[unisog] Net Registration Systems

Shawn Kohrman skohrman at honeynet.apu.edu
Thu Apr 15 14:23:50 GMT 2004


We've faced a similar dilemma, and until recently answered it with a
combination of the freeware netreg.org product, some dhcp customizations,
iptables firewalling, and vlans. Recently we acquired the Perfigo product
because it provides an answer to all these issues and then some.
http://www.perfigo.com/

It's not exactly cheap, and we're still in the early phases of
implementation.  However, we're pretty convinced that it will fit our needs
based on our evaluation testing.

Shawn

-----Original Message-----
From: Clarke Morledge [mailto:chmorl at wm.edu] 
Sent: Monday, April 12, 2004 9:39 AM
To: unisog
Subject: Re: [unisog] Net Registration Systems

On Fri, 9 Apr 2004, Jonathan Richard Brockmeier wrote:

> What Net Registration Systems that intergrated with DHCP/DNS are being
used?
> 
> I know about:
> http://www.netreg.org

Well, this is a rather LENGTHY reply (sorry), but we've found this to be a
rather complicated issue.  But maybe it might stir some positive discussion
about various solutions.

Here's our dilemma.  We looked at netreg but the problem is that you can
spoof the system with static IP addresses.  Sure, there are ways that you
can work around this, but we've decided to investigate another approach --
I'd appreciate some feedback from the list to see if we're crazy or not.

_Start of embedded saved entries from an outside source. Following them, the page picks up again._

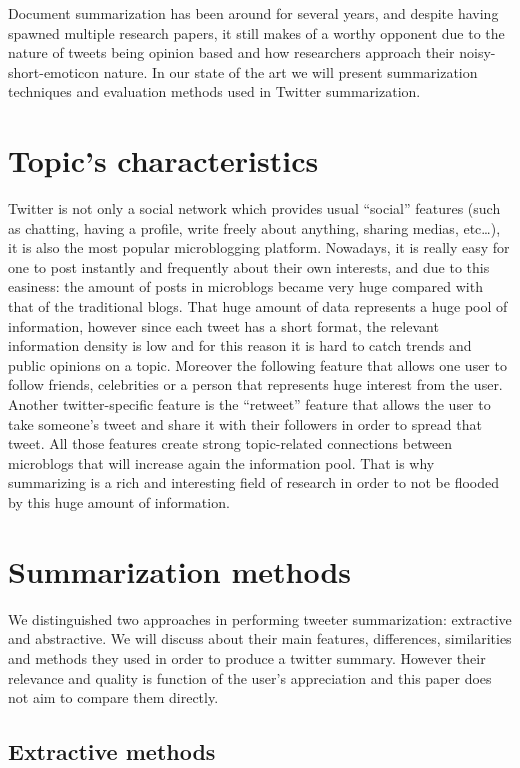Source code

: \documentclass{llncs}
\begin{document}
Document summarization has been around for several years, and despite having
spawned multiple research papers, it still makes of a worthy opponent due to
the nature of tweets being opinion based and how researchers approach their
noisy-short-emoticon nature. In our state of the art we will present
summarization techniques and evaluation methods used in Twitter summarization.

\section{Topic's characteristics}

Twitter is not only a social network which provides usual ``social'' features
(such as chatting, having a profile, write freely about anything, sharing
medias, etc…), it is also the most popular microblogging platform. Nowadays, it is
really easy for one to post instantly and frequently about their own interests,
and due to this easiness: the amount of posts in microblogs became very huge
compared with that of the traditional blogs. That huge amount of data
represents a huge pool of information, however since each tweet has a short
format, the relevant information density is low and for this reason it is hard
to catch trends and public opinions on a topic. Moreover the following feature
that allows one user to follow friends, celebrities or a person that represents
huge interest from the user. Another twitter-specific feature is the
``retweet'' feature that allows the user to take someone's tweet and share it
with their followers in order to spread that tweet. All those features create
strong topic-related connections between microblogs that will increase again
the information pool. That is why summarizing is a rich and interesting field
of research in order to not be flooded by this huge amount of information.

\section{Summarization methods}

We distinguished two approaches in performing tweeter summarization: extractive
and abstractive. We will discuss about their main features, differences,
similarities and methods they used in order to produce a twitter summary.
However their relevance and quality is function of the user's appreciation and
this paper does not aim to compare them directly.

\subsection{Extractive methods}
\end{document}
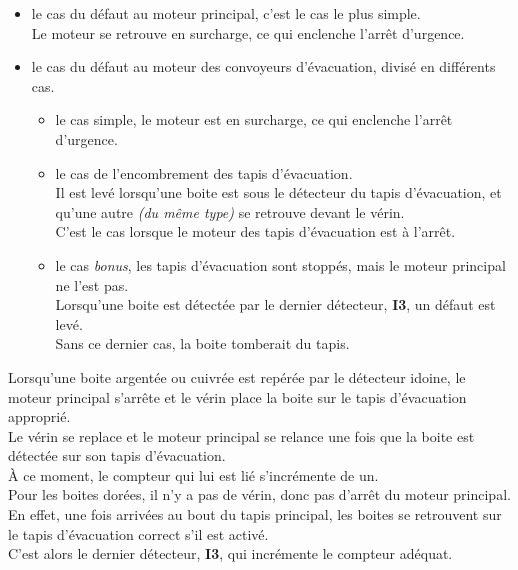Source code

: \begin{itemize}
    
    \item le cas du défaut au moteur principal, c'est le cas le plus simple.\\
    Le moteur se retrouve en surcharge, ce qui enclenche l'arrêt d'urgence.
    
    \item le cas du défaut au moteur des convoyeurs d'évacuation, divisé en différents cas.
    
    \begin{itemize}
    
        \item le cas simple, le moteur est en surcharge, ce qui enclenche l'arrêt d'urgence.
        
        \item le cas de l'encombrement des tapis d’évacuation.\\
        Il est levé lorsqu'une boite est sous le détecteur du tapis d'évacuation, et qu'une autre \textit{(du même type)} se retrouve devant le vérin.\\
        C'est le cas lorsque le moteur des tapis d’évacuation est à l'arrêt.
        
        \item le cas \textit{bonus}, les tapis d'évacuation sont stoppés, mais le moteur principal ne l'est pas.\\
        Lorsqu'une boite est détectée par le dernier détecteur, \textbf{I3}, un défaut est levé.\\
        Sans ce dernier cas, la boite tomberait du tapis.
        
    \end{itemize}
    
\end{itemize}

\newpage

Lorsqu'une boite argentée ou cuivrée est repérée par le détecteur idoine, le moteur principal s'arrête et le vérin place la boite sur le tapis d'évacuation approprié.\\
Le vérin se replace et le moteur principal se relance une fois que la boite est détectée sur son tapis d'évacuation.\\
À ce moment, le compteur qui lui est lié s'incrémente de un.\\

Pour les boites dorées, il n'y a pas de vérin, donc pas d'arrêt du moteur principal.\\
En effet, une fois arrivées au bout du tapis principal, les boites se retrouvent sur le tapis d'évacuation correct s'il est activé.\\
C'est alors le dernier détecteur, \textbf{I3}, qui incrémente le compteur adéquat.\\

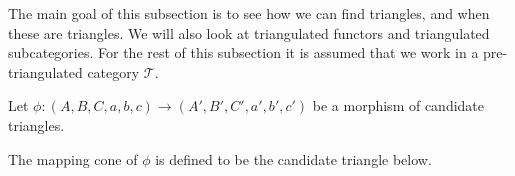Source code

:      The main goal of this subsection is to see how we can find  triangles, and when these are triangles. We will also look at triangulated functors and triangulated subcategories. For the rest of this subsection it is assumed that we work in a pre-triangulated category $\mathcal{T}$.

    \begin{definition}
        Let $\phi : (A,B,C,a,b,c) \rightarrow (A',B',C',a',b',c')$ be a morphism of candidate triangles.
        \begin{center}
        \end{center}
        The mapping cone of $\phi$ is defined to be the candidate triangle below.
        \begin{center}
        \end{center}
    \end{definition}

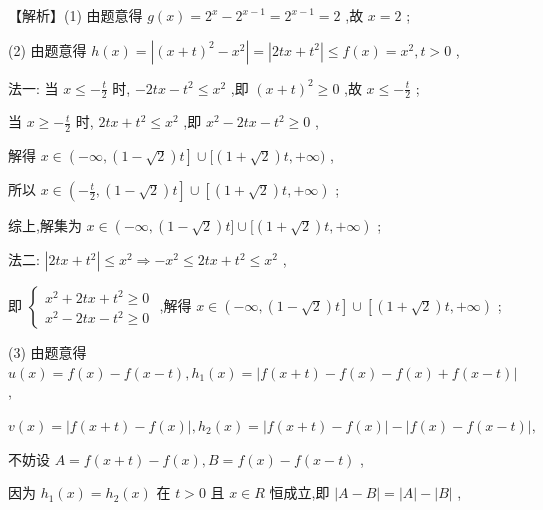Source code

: \documentclass[10pt]{article}
\begin{document}
【解析】(1) 由题意得 \(g\left( x\right)  = {2}^{x} - {2}^{x - 1} = {2}^{x - 1} = 2\) ,故 \(x = 2\) ;

(2) 由题意得 \(h\left( x\right)  = \left| {{\left( x + t\right) }^{2} - {x}^{2}}\right|  = \left| {{2tx} + {t}^{2}}\right|  \leq  f\left( x\right)  = {x}^{2},t > 0\) ,

法一: 当 \(x \leq   - \frac{t}{2}\) 时, \(- {2tx} - {t}^{2} \leq  {x}^{2}\) ,即 \({\left( x + t\right) }^{2} \geq  0\) ,故 \(x \leq   - \frac{t}{2}\) ;

当 \(x \geq   - \frac{t}{2}\) 时, \({2tx} + {t}^{2} \leq  {x}^{2}\) ,即 \({x}^{2} - {2tx} - {t}^{2} \geq  0\) ,

解得 \(x \in  \left( {-\infty ,\left( {1 - \sqrt{2}}\right) t}\right\rbrack   \cup  \lbrack \left( {1 + \sqrt{2}}\right) t, + \infty )\) ,

所以 \(x \in  \left( {-\frac{t}{2},\left( {1 - \sqrt{2}}\right) t}\right\rbrack   \cup  \left\lbrack  {\left( {1 + \sqrt{2}}\right) t, + \infty }\right)\) ;

综上,解集为 \(x \in  \left( {-\infty ,\left( {1 - \sqrt{2}}\right) t\rbrack \cup \lbrack \left( {1 + \sqrt{2}}\right) t, + \infty }\right)\) ;

法二: \(\left| {{2tx} + {t}^{2}}\right|  \leq  {x}^{2} \Rightarrow   - {x}^{2} \leq  {2tx} + {t}^{2} \leq  {x}^{2}\) ,

即 \(\left\{  \begin{array}{l} {x}^{2} + {2tx} + {t}^{2} \geq  0 \\  {x}^{2} - {2tx} - {t}^{2} \geq  0 \end{array}\right.\) ,解得 \(x \in  \left( {-\infty ,\left( {1 - \sqrt{2}}\right) t}\right\rbrack   \cup  \left\lbrack  {\left( {1 + \sqrt{2}}\right) t, + \infty }\right)\) ;

(3) 由题意得 \(u\left( x\right)  = f\left( x\right)  - f\left( {x - t}\right) ,{h}_{1}\left( x\right)  = \left| {f\left( {x + t}\right)  - f\left( x\right)  - f\left( x\right)  + f\left( {x - t}\right) }\right|\) ,

\(v\left( x\right)  = \left| {f\left( {x + t}\right)  - f\left( x\right) }\right| ,{h}_{2}\left( x\right)  = \left| {f\left( {x + t}\right)  - f\left( x\right) }\right|  - \left| {f\left( x\right)  - f\left( {x - t}\right) }\right| ,\)

不妨设 \(A = f\left( {x + t}\right)  - f\left( x\right) ,B = f\left( x\right)  - f\left( {x - t}\right)\) ,

因为 \({h}_{1}\left( x\right)  = {h}_{2}\left( x\right)\) 在 \(t > 0\) 且 \(x \in  R\) 恒成立,即 \(\left| {A - B}\right|  = \left| A\right|  - \left| B\right|\) ,
\end{document}
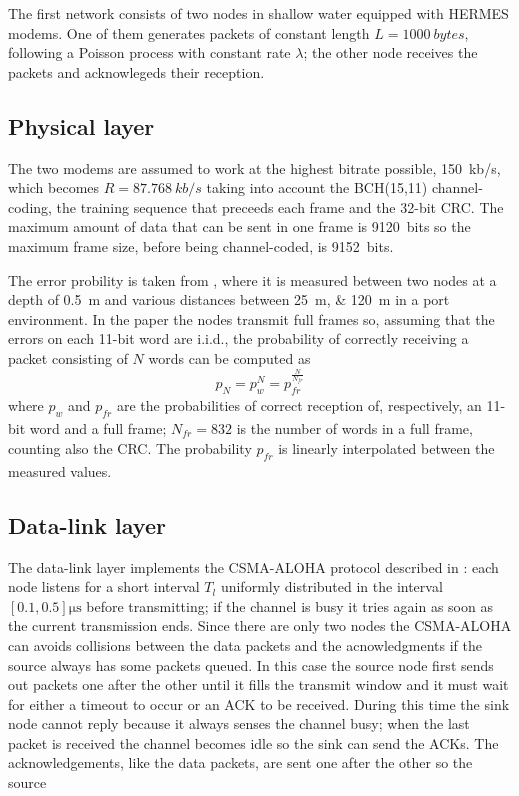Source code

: The first network consists of two nodes in shallow water equipped with
HERMES modems. One of them generates packets of constant length
$L=\SI{1000}{bytes}$, following a Poisson process with constant rate
$\lambda$; the other node receives the packets and acknowlegeds their
reception.

\subsection{Physical layer}
The two modems are assumed to work at the highest bitrate possible,
\SI{150}{kb/s}, which becomes $R = \SI{87.768}{kb/s}$ taking into
account the BCH(15,11) channel-coding, the training sequence that
preceeds each frame and the 32-bit CRC.
%
The maximum amount of data that can be sent in one frame
is \SI{9120}{bits} so the maximum frame size, before being
channel-coded, is \SI{9152}{bits}.

The error probility is taken from \cite{hermes}, where it is measured
between two nodes at a depth of \SI{0.5}{\m} and various distances
between \SIlist{25; 120}{\m} in a port environment. In the paper the
nodes transmit full frames so, assuming that the errors on each 11-bit
word are i.i.d., the probability of correctly receiving a packet
consisting of $N$ words can be computed as
\begin{equation}
  p_N = p_w^N = p_{\mathit{fr}}^\frac{N}{N_{\mathit{fr}}}
  \label{eq:pN}
\end{equation}
where $p_w$ and $p_{\mathit{fr}}$ are the probabilities of correct
reception of, respectively, an 11-bit word and a full frame;
$N_{\mathit{fr}} = 832$ is the number of words in a full frame,
counting also the CRC.
%
The probability $p_{\mathit{fr}}$ is linearly interpolated between the
measured values.

\subsection{Data-link layer}
The data-link layer implements the CSMA-ALOHA protocol described
in \cite{proto_issues}: each node listens for a short interval $T_l$
uniformly distributed in the interval $[0.1,0.5]\si{\micro\s}$ before
transmitting; if the channel is busy it tries again as soon as the
current transmission ends.
%
Since there are only two nodes the CSMA-ALOHA can avoids collisions
between the data packets and the acnowledgments if the source always
has some packets queued.
%
In this case the source node first sends out packets one after the
other until it fills the transmit window and it must wait for either a
timeout to occur or an ACK to be received. During this time the sink
node cannot reply because it always senses the channel busy; when the
last packet is received the channel becomes idle so the sink can send
the ACKs. The acknowledgements, like the data packets, are sent one
after the other so the source 


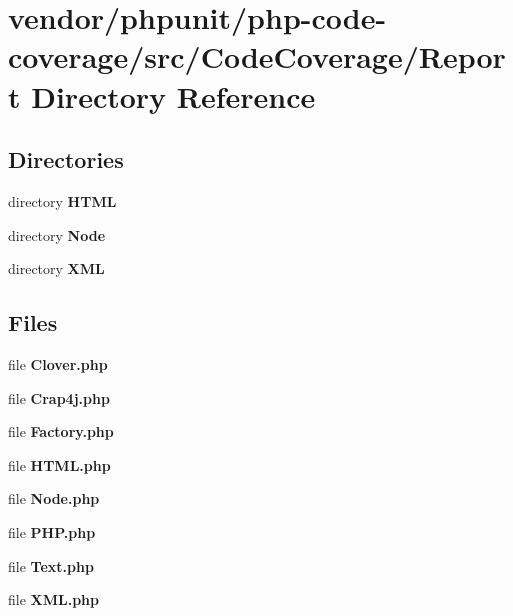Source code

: \section{vendor/phpunit/php-\/code-\/coverage/src/\+Code\+Coverage/\+Report Directory Reference}
\label{dir_6b4618059e08c91df40c5f35d04c2648}
\subsection*{Directories}
\begin{DoxyCompactItemize}
\item 
directory {\bf H\+T\+M\+L}
\item 
directory {\bf Node}
\item 
directory {\bf X\+M\+L}
\end{DoxyCompactItemize}
\subsection*{Files}
\begin{DoxyCompactItemize}
\item 
file {\bf Clover.\+php}
\item 
file {\bf Crap4j.\+php}
\item 
file {\bf Factory.\+php}
\item 
file {\bf H\+T\+M\+L.\+php}
\item 
file {\bf Node.\+php}
\item 
file {\bf P\+H\+P.\+php}
\item 
file {\bf Text.\+php}
\item 
file {\bf X\+M\+L.\+php}
\end{DoxyCompactItemize}
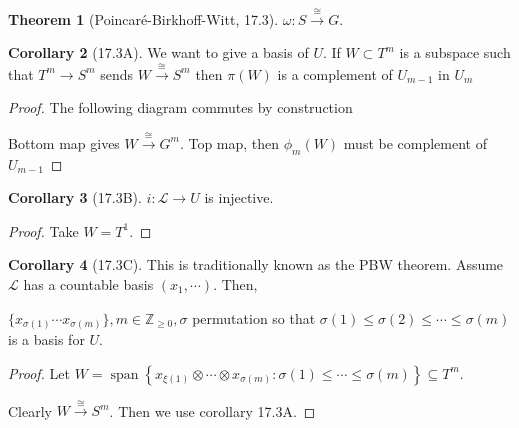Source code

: \documentclass{article}
\theoremstyle{definition}
\newtheorem{theorem}{Theorem}
\newtheorem{corollary}[theorem]{Corollary}
\begin{document}
    \begin{theorem}
        [Poincar\'e-Birkhoff-Witt, 17.3] \(\omega: S \xrightarrow{\cong} G\).
    \end{theorem}

    \begin{corollary}
        [17.3A] We want to give a basis of \(U\). If \(W \subset T^m\) is a subspace such that \(T^m \to S^m\) sends \(W \xrightarrow{\cong} S^m\) then \(\pi(W)\) is a complement of \(U_{m-1}\) in \(U_m\)
    \end{corollary}

    \begin{proof}

        The following diagram commutes by construction

        \begin{center}
        \end{center}

        Bottom map gives \(W\xrightarrow{\cong} G^m\). Top map, then \(\phi_m(W)\) must be complement of \(U_{m-1}\)
    \end{proof}

    \begin{corollary}
        [17.3B] \(i: \mathcal{L} \to U\) is injective.
    \end{corollary}

    \begin{proof}
        Take \(W = T^1\).
    \end{proof}

    \begin{corollary}
        [17.3C] This is traditionally known as the PBW theorem. Assume \(\mathcal{L}\) has a countable basis \((x_1, \cdots)\). Then,

        \(\{x_{\sigma(1)}\cdots x_{\sigma(m)}\}, m\in \mathbb{Z}_{\geq 0}, \sigma\) permutation so that \(\sigma(1) \leq  \sigma(2) \leq \cdots \leq \sigma(m)\) is a basis for \(U\).
    \end{corollary}

    \begin{proof}
        Let \(W = \operatorname{span}\left\{ x_{\xi(1)} \otimes \cdots \otimes x_{\sigma(m)}: \sigma(1) \leq  \cdots \leq \sigma(m) \right\} \subseteq T^m\).
        
        Clearly \(W \xrightarrow{\cong} S^m\). Then we use corollary 17.3A. 
    \end{proof}
\end{document}

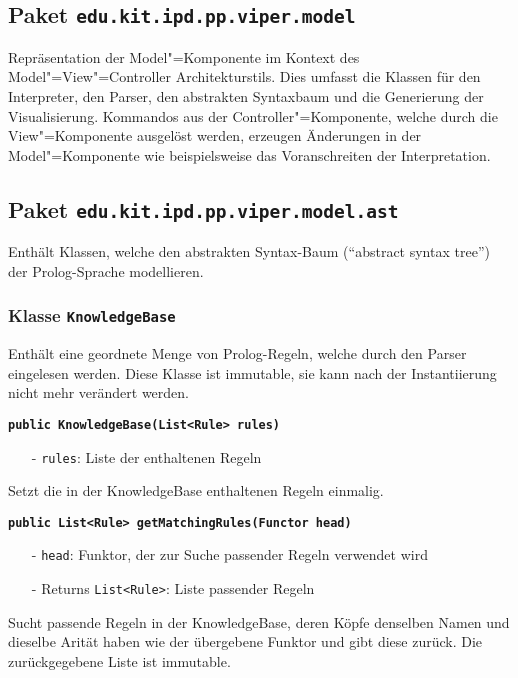 \documentclass[parskip=full,11pt,twoside]{scrartcl}
\begin{document}
\subsection{Paket \texttt{edu.kit.ipd.pp.viper.model}}

Repräsentation der Model"=Komponente im Kontext des Model"=View"=Controller Architekturstils. Dies umfasst die Klassen für den Interpreter, den Parser, den abstrakten Syntaxbaum und die Generierung der Visualisierung. Kommandos aus der Controller"=Komponente, welche durch die View"=Komponente ausgelöst werden, erzeugen Änderungen in der Model"=Komponente wie beispielsweise das Voranschreiten der Interpretation.

\subsection{Paket \texttt{edu.kit.ipd.pp.viper.model.ast}}

Enthält Klassen, welche den abstrakten Syntax-Baum (\enquote{abstract syntax tree}) der Prolog-Sprache modellieren.

\subsubsection{Klasse \texttt{KnowledgeBase}}
Enthält eine geordnete Menge von Prolog-Regeln, welche durch den Parser eingelesen werden. Diese Klasse ist immutable, sie kann nach der Instantiierung nicht mehr verändert werden.

\textbf{\texttt{public KnowledgeBase(List<Rule> rules)}}
\begin{itemize}[noitemsep]
	\item[-] \texttt{rules}: Liste der enthaltenen Regeln
\end{itemize}
Setzt die in der KnowledgeBase enthaltenen Regeln einmalig.

\textbf{\texttt{public List<Rule> getMatchingRules(Functor head)}}
\begin{itemize}[noitemsep]
	\item[-] \texttt{head}: Funktor, der zur Suche passender Regeln verwendet wird
	\item[-] Returns \texttt{List<Rule>}: Liste passender Regeln
\end{itemize}
Sucht passende Regeln in der KnowledgeBase, deren Köpfe denselben Namen und dieselbe Arität haben wie der übergebene Funktor und gibt diese zurück. Die zurückgegebene Liste ist immutable.
\end{document}
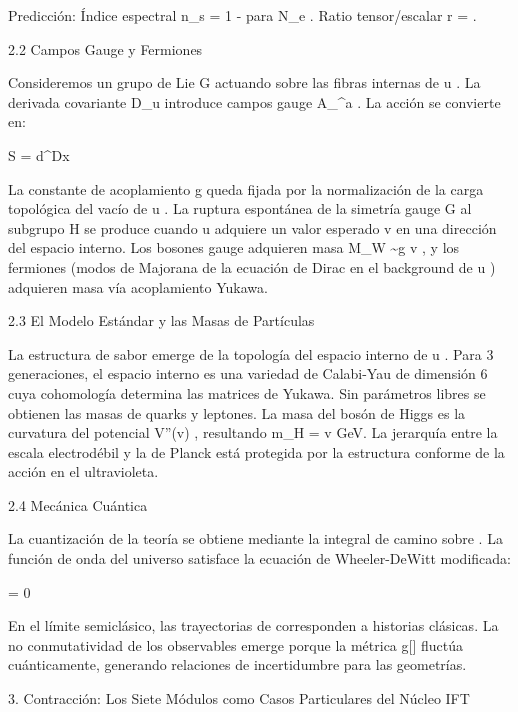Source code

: \documentclass[12pt,a4paper]{book}
\begin{document}
Predicción: Índice espectral  n_s = 1 -    para  N_e  . Ratio tensor/escalar  r =   .

2.2 Campos Gauge y Fermiones

Consideremos un grupo de Lie  G  actuando sobre las fibras internas de  u . La derivada covariante  D_\mu u  introduce campos gauge  A_\mu^a . La acción se convierte en:

S = \int d^Dx  

La constante de acoplamiento  g  queda fijada por la normalización de la carga topológica del vacío de  u . La ruptura espontánea de la simetría gauge  G  al subgrupo  H  se produce cuando  u  adquiere un valor esperado  v  en una dirección del espacio interno. Los bosones gauge adquieren masa  M_W \sim g v , y los fermiones (modos de Majorana de la ecuación de Dirac en el background de  u ) adquieren masa vía acoplamiento Yukawa.

2.3 El Modelo Estándar y las Masas de Partículas

La estructura de sabor emerge de la topología del espacio interno de  u . Para 3 generaciones, el espacio interno es una variedad de Calabi-Yau de dimensión 6 cuya cohomología determina las matrices de Yukawa. Sin parámetros libres se obtienen las masas de quarks y leptones. La masa del bosón de Higgs es la curvatura del potencial  V''(v) , resultando  m_H = \sqrt{2\lambda}v   GeV. La jerarquía entre la escala electrodébil y la de Planck está protegida por la estructura conforme de la acción en el ultravioleta.

2.4 Mecánica Cuántica

La cuantización de la teoría se obtiene mediante la integral de camino sobre  \rho . La función de onda del universo  \Psi[\rho]  satisface la ecuación de Wheeler-DeWitt modificada:

 \Psi[\rho] = 0

En el límite semiclásico, las trayectorias de  \rho  corresponden a historias clásicas. La no conmutatividad de los observables emerge porque la métrica  g[\rho]  fluctúa cuánticamente, generando relaciones de incertidumbre para las geometrías.

3. Contracción: Los Siete Módulos como Casos Particulares del Núcleo IFT
\end{document}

We want to assign end user systems to appropriate VLANs at the access closet
level based on either the port number on the switch or the MAC address of
the end user system to determine which subnet you should be on.

By default we want to assign all ports and/or MAC addresses to a particular
registration VLAN.  We will hand out DHCP leases for that VLAN that has a
very limited set of access restrictions.  When you are in the registration
VLAN, we will allow DNS to work but we will intercept all web access to
direct users to a registration web page (and block all other non-HTTP
traffic). The user will have to do some song and dance (we haven't worked
out the details fully on this yet) to verify that the system is indeed
patched and Windows Updated. Only after we can reasonably verify an approved
system with the appropriate user credentials will we change the VLAN setting
for the port or MAC address to put the user in the appropriate VLAN.  By
bouncing the switch port off and on (or in the worst case telling the user
to reboot) we then enable the user to get a new DHCP lease for the new
unrestricted subnet.  We record the MAC address of the user so that if the
computer moves to a different spot on the network then we can know exactly
what VLAN/subnetwork to put it in without requiring re-registration.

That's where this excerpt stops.